The team responded in unison - in the locker room. On the field, well, it was A-Day, an afternoon that isn't really designed for greatness to flourish. The Crimson Tide did pretty well in some areas, and needs work in others. But that is true everywhere in mid-April.
Six media members, including me, got to hear McCarron's pregame speech as "guest coaches" for the event. The atmosphere in the locker room was interesting, although it probably wasn't at half the intensity level of a normal game and was maybe at 10 percent of BCS Championship pitch, even after Nick Saban told the players that this was their "last chance to be evaluated until August."
It was, after all, A-Day and even the ultra-competing Saban had to temper his pregame talk with "remember we're a team, so go out there and play with discipline and show respect." Not exactly 'Win One For The Gipper,' but it was A-Day.

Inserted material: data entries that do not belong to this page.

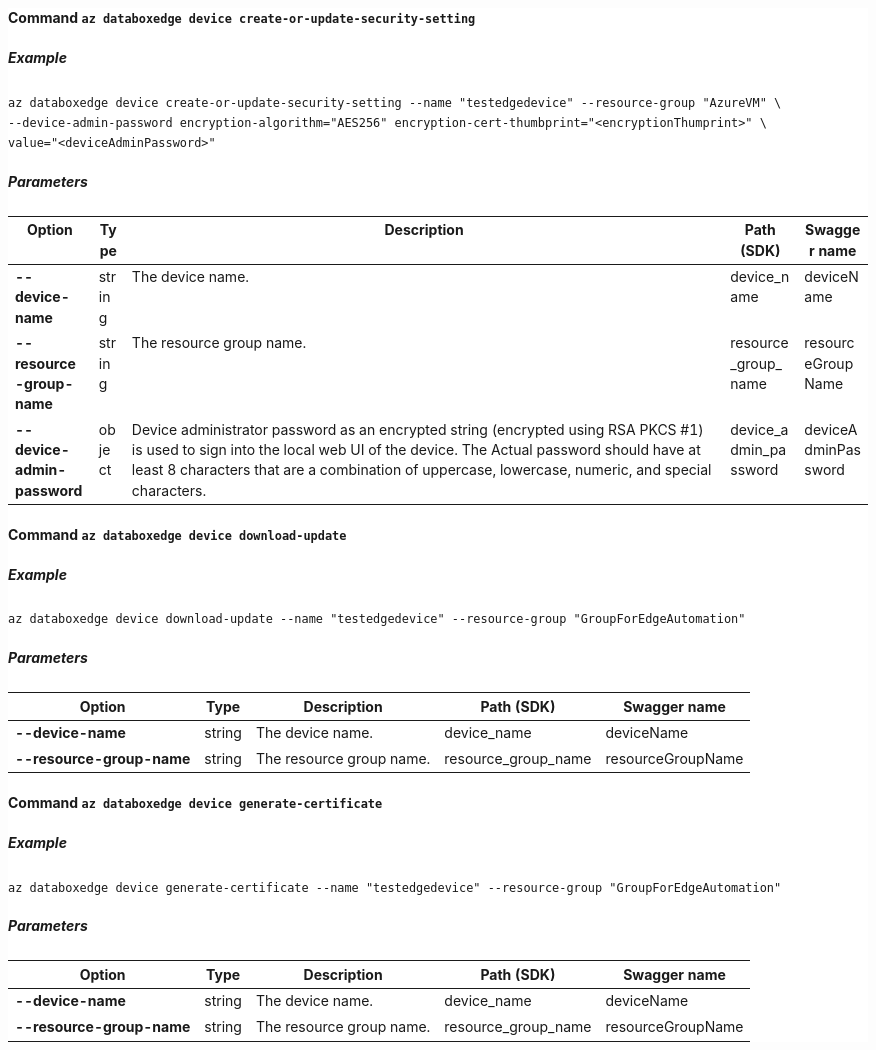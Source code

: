 #### <a name="DevicesCreateOrUpdateSecuritySettings">Command `az databoxedge device create-or-update-security-setting`</a>

##### <a name="ExamplesDevicesCreateOrUpdateSecuritySettings">Example</a>
```
az databoxedge device create-or-update-security-setting --name "testedgedevice" --resource-group "AzureVM" \
--device-admin-password encryption-algorithm="AES256" encryption-cert-thumbprint="<encryptionThumprint>" \
value="<deviceAdminPassword>"
```
##### <a name="ParametersDevicesCreateOrUpdateSecuritySettings">Parameters</a> 
|Option|Type|Description|Path (SDK)|Swagger name|
|------|----|-----------|----------|------------|
|**--device-name**|string|The device name.|device_name|deviceName|
|**--resource-group-name**|string|The resource group name.|resource_group_name|resourceGroupName|
|**--device-admin-password**|object|Device administrator password as an encrypted string (encrypted using RSA PKCS #1) is used to sign into the  local web UI of the device. The Actual password should have at least 8 characters that are a combination of  uppercase, lowercase, numeric, and special characters.|device_admin_password|deviceAdminPassword|

#### <a name="DevicesDownloadUpdates">Command `az databoxedge device download-update`</a>

##### <a name="ExamplesDevicesDownloadUpdates">Example</a>
```
az databoxedge device download-update --name "testedgedevice" --resource-group "GroupForEdgeAutomation"
```
##### <a name="ParametersDevicesDownloadUpdates">Parameters</a> 
|Option|Type|Description|Path (SDK)|Swagger name|
|------|----|-----------|----------|------------|
|**--device-name**|string|The device name.|device_name|deviceName|
|**--resource-group-name**|string|The resource group name.|resource_group_name|resourceGroupName|

#### <a name="DevicesGenerateCertificate">Command `az databoxedge device generate-certificate`</a>

##### <a name="ExamplesDevicesGenerateCertificate">Example</a>
```
az databoxedge device generate-certificate --name "testedgedevice" --resource-group "GroupForEdgeAutomation"
```
##### <a name="ParametersDevicesGenerateCertificate">Parameters</a> 
|Option|Type|Description|Path (SDK)|Swagger name|
|------|----|-----------|----------|------------|
|**--device-name**|string|The device name.|device_name|deviceName|
|**--resource-group-name**|string|The resource group name.|resource_group_name|resourceGroupName|
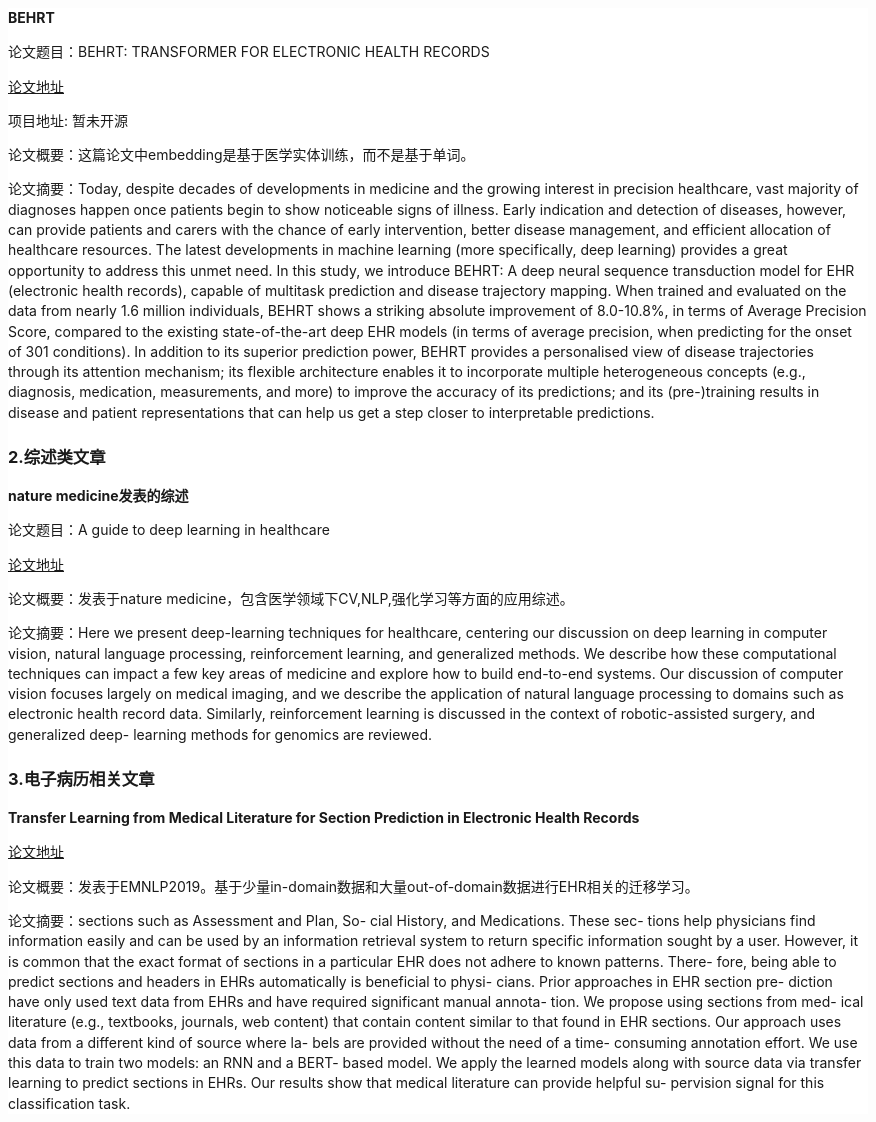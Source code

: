 **BEHRT**

论文题目：BEHRT: TRANSFORMER FOR ELECTRONIC HEALTH RECORDS

[论文地址](https://arxiv.org/abs/1907.09538)

项目地址: 暂未开源

论文概要：这篇论文中embedding是基于医学实体训练，而不是基于单词。

论文摘要：Today, despite decades of developments in medicine and the growing interest in precision healthcare, vast majority of diagnoses happen once patients begin to show noticeable signs of illness. Early indication and detection of diseases, however, can provide patients and carers with the chance of early intervention, better disease management, and efficient allocation of healthcare resources. The latest developments in machine learning (more specifically, deep learning) provides a great opportunity to address this unmet need. In this study, we introduce BEHRT: A deep neural sequence transduction model for EHR (electronic health records), capable of multitask prediction and disease trajectory mapping. When trained and evaluated on the data from nearly 1.6 million individuals, BEHRT shows a striking absolute improvement of 8.0-10.8%, in terms of Average Precision Score, compared to the existing state-of-the-art deep EHR models (in terms of average precision, when predicting for the onset of 301 conditions). In addition to its superior prediction power, BEHRT provides a personalised view of disease trajectories through its attention mechanism; its flexible architecture enables it to incorporate multiple heterogeneous concepts (e.g., diagnosis, medication, measurements, and more) to improve the accuracy of its predictions; and its (pre-)training results in disease and patient representations that can help us get a step closer to interpretable predictions.

### 2.综述类文章

**nature medicine发表的综述**

论文题目：A guide to deep learning in healthcare

[论文地址](https://www.nature.com/articles/s41591-018-0316-z)

论文概要：发表于nature medicine，包含医学领域下CV,NLP,强化学习等方面的应用综述。

论文摘要：Here we present deep-learning techniques for healthcare, centering our discussion on deep learning in computer vision, natural language processing, reinforcement learning, and generalized methods. We describe how these computational techniques can impact a few key areas of medicine and explore how to build end-to-end systems. Our discussion of computer vision focuses largely on medical imaging, and we describe the application of natural language processing to domains such as electronic health record data. Similarly, reinforcement learning is discussed in the context of robotic-assisted surgery, and generalized deep- learning methods for genomics are reviewed.

### 3.电子病历相关文章

**Transfer Learning from Medical Literature for Section Prediction in Electronic Health Records**

[论文地址](https://www.aclweb.org/anthology/D19-1492/)

论文概要：发表于EMNLP2019。基于少量in-domain数据和大量out-of-domain数据进行EHR相关的迁移学习。

论文摘要：sections such as Assessment and Plan, So- cial History, and Medications. These sec- tions help physicians find information easily and can be used by an information retrieval system to return specific information sought by a user. However, it is common that the exact format of sections in a particular EHR does not adhere to known patterns. There- fore, being able to predict sections and headers in EHRs automatically is beneficial to physi- cians. Prior approaches in EHR section pre- diction have only used text data from EHRs and have required significant manual annota- tion. We propose using sections from med- ical literature (e.g., textbooks, journals, web content) that contain content similar to that found in EHR sections. Our approach uses data from a different kind of source where la- bels are provided without the need of a time- consuming annotation effort. We use this data to train two models: an RNN and a BERT- based model. We apply the learned models along with source data via transfer learning to predict sections in EHRs. Our results show that medical literature can provide helpful su- pervision signal for this classification task.
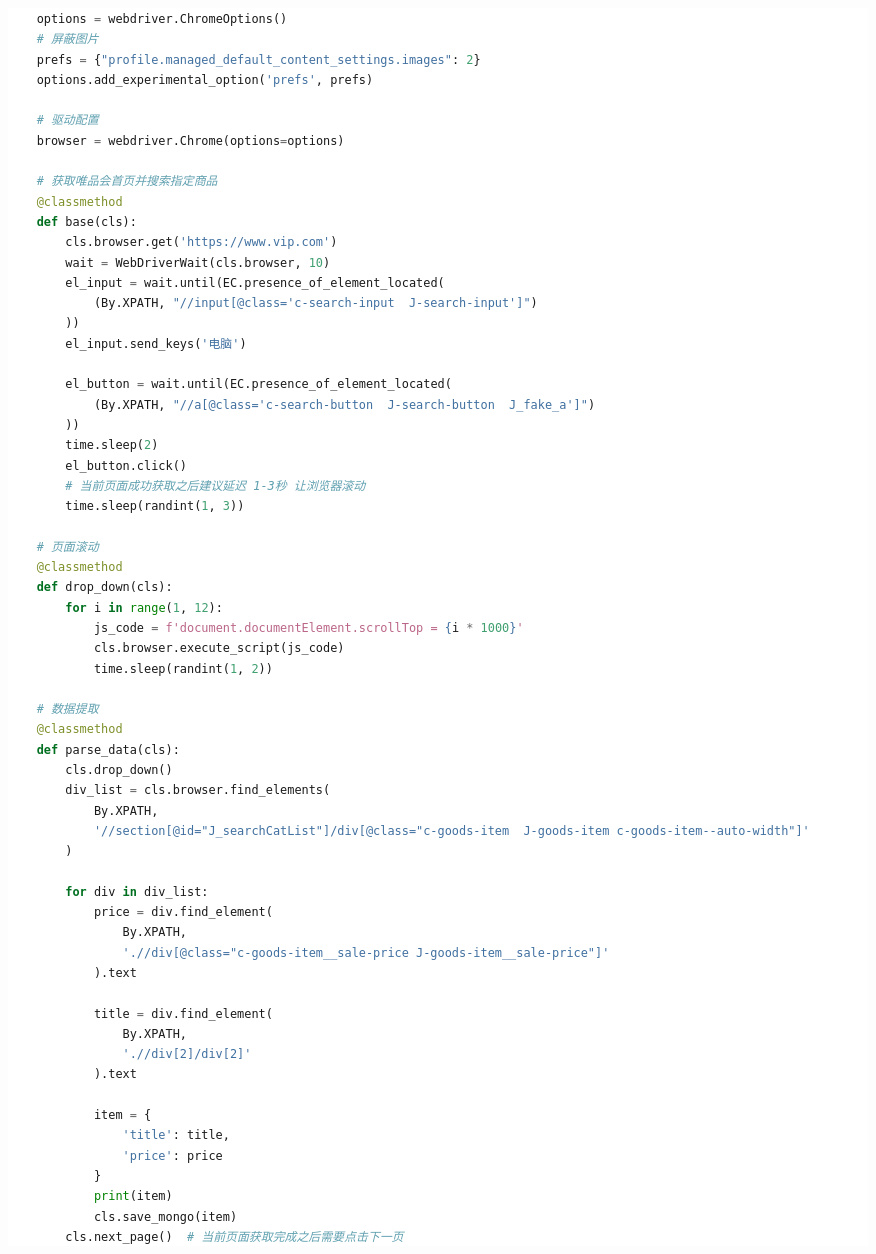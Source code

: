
 ```python
    options = webdriver.ChromeOptions()
    # 屏蔽图片
    prefs = {"profile.managed_default_content_settings.images": 2}
    options.add_experimental_option('prefs', prefs)

    # 驱动配置
    browser = webdriver.Chrome(options=options)

    # 获取唯品会首页并搜索指定商品
    @classmethod
    def base(cls):
        cls.browser.get('https://www.vip.com')
        wait = WebDriverWait(cls.browser, 10)
        el_input = wait.until(EC.presence_of_element_located(
            (By.XPATH, "//input[@class='c-search-input  J-search-input']")
        ))
        el_input.send_keys('电脑')

        el_button = wait.until(EC.presence_of_element_located(
            (By.XPATH, "//a[@class='c-search-button  J-search-button  J_fake_a']")
        ))
        time.sleep(2)
        el_button.click()
        # 当前页面成功获取之后建议延迟 1-3秒 让浏览器滚动
        time.sleep(randint(1, 3))

    # 页面滚动
    @classmethod
    def drop_down(cls):
        for i in range(1, 12):
            js_code = f'document.documentElement.scrollTop = {i * 1000}'
            cls.browser.execute_script(js_code)
            time.sleep(randint(1, 2))

    # 数据提取
    @classmethod
    def parse_data(cls):
        cls.drop_down()
        div_list = cls.browser.find_elements(
            By.XPATH,
            '//section[@id="J_searchCatList"]/div[@class="c-goods-item  J-goods-item c-goods-item--auto-width"]'
        )

        for div in div_list:
            price = div.find_element(
                By.XPATH,
                './/div[@class="c-goods-item__sale-price J-goods-item__sale-price"]'
            ).text

            title = div.find_element(
                By.XPATH,
                './/div[2]/div[2]'
            ).text

            item = {
                'title': title,
                'price': price
            }
            print(item)
            cls.save_mongo(item)
        cls.next_page()  # 当前页面获取完成之后需要点击下一页

```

As media coaches, we didn't get to give pregame speeches, or call any plays, as much as I would like to take credit for McCarron's 47-yard touchdown pass to Kenny Bell on a well-executed flea flicker. We did have fairly free access to the pregame, halftime and postgame locker room, and we were allowed to roam the sidelines pretty freely. So, for instance, when Cody Mandell - one of the bright spots of the game, and the player I would have chosen for MVP had freshman T.J. Yeldon not shined so brightly - hammered a 66-yard punt for a touchback, I got to hear strength coach Scott Cochran ask Mandell "Why wasn't that out inside the 10?" That's nothing if not attention to detail.
From field level, Yeldon's strength and speed were impressive. The sheer size of offensive linemen D.J. Fluker and Cyrus Kouandjio - who towered over at least one current NFL lineman in attendance - was equally noticeable.
Christion Jones' second quarter touchdown catch was impressive from any angle. It wasn't a great day for the Crimson team otherwise - for the second time in my two A-Day coaching stints, I will be eating beans, not steak.
McCarron threw three interceptions and there was also a fumble the White team's Vinnie Sunseri returned for a touchdown and the phrase "you can't beat a good team with the Whites with four turnovers" popped in my head, indicating even my brief exposure to coaching had made me start thinking in Coachspeak.
So I resigned the commission, but not before getting to hear Saban deliver the postgame address to the combined teams, perhaps the last time he'll speak to the fully assembled squad for three months or so.
"We have to show the desire to have consistency of effort," Saban said. "It doesn't just happen by accident. Everybody controls their own decision. It isn't the coach. It's you."
He also indicated some fashion preferences, or rather non-preferences, and without giving away any tips before the Saban Collection hits the runway, don't expect to see much in the way of baggy pants or earrings. It wasn't a dictum, just a strong suggestion that "someone else might play" ahead of the non-conformist, a powerful motivating tool that a coach with a loaded roster has at his disposal.
Without that uniform commitment to excellence, Saban said, "you can't have team chemistry. Because high achievers hate mediocre people and mediocre people hate high achievers."
Which will Alabama be in 2012? The tendency has been towards high achievement, and there is ample talent on hand. But things aren't certain yet - because it was only A-Day.